Requirement: Whenever a line of the material contains the string "direct", it should be copied.

_ _ _

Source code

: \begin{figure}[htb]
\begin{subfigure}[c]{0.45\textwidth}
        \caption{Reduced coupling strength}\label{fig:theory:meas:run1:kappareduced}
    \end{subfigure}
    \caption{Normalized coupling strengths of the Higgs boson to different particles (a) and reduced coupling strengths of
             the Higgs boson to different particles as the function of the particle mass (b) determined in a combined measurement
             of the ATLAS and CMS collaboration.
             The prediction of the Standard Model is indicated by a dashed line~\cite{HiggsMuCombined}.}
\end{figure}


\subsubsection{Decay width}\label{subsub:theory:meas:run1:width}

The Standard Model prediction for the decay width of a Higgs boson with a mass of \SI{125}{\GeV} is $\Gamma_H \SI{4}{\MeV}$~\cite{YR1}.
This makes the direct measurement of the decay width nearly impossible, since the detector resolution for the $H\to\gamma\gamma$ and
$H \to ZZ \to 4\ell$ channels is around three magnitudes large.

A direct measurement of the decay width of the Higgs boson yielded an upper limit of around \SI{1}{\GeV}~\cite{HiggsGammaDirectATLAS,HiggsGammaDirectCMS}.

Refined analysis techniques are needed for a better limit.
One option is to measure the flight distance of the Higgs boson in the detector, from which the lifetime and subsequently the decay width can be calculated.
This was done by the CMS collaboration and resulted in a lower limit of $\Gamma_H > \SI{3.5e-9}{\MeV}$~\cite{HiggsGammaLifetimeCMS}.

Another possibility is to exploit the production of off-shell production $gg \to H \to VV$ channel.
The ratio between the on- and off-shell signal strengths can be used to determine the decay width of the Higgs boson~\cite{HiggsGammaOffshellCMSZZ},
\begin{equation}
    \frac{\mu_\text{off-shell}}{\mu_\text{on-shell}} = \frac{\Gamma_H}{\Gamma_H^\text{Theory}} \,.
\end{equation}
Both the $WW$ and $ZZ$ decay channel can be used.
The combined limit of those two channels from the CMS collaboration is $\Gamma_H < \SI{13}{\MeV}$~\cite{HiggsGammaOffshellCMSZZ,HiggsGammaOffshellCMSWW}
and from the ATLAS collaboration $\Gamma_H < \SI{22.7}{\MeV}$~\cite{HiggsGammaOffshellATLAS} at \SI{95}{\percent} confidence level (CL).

_ _ _

Completed exercise:
This makes the direct measurement of the decay width nearly impossible, since the detector resolution for the $H\to\gamma\gamma$ and
A direct measurement of the decay width of the Higgs boson yielded an upper limit of around \SI{1}{\GeV}~\cite{HiggsGammaDirectATLAS,HiggsGammaDirectCMS}.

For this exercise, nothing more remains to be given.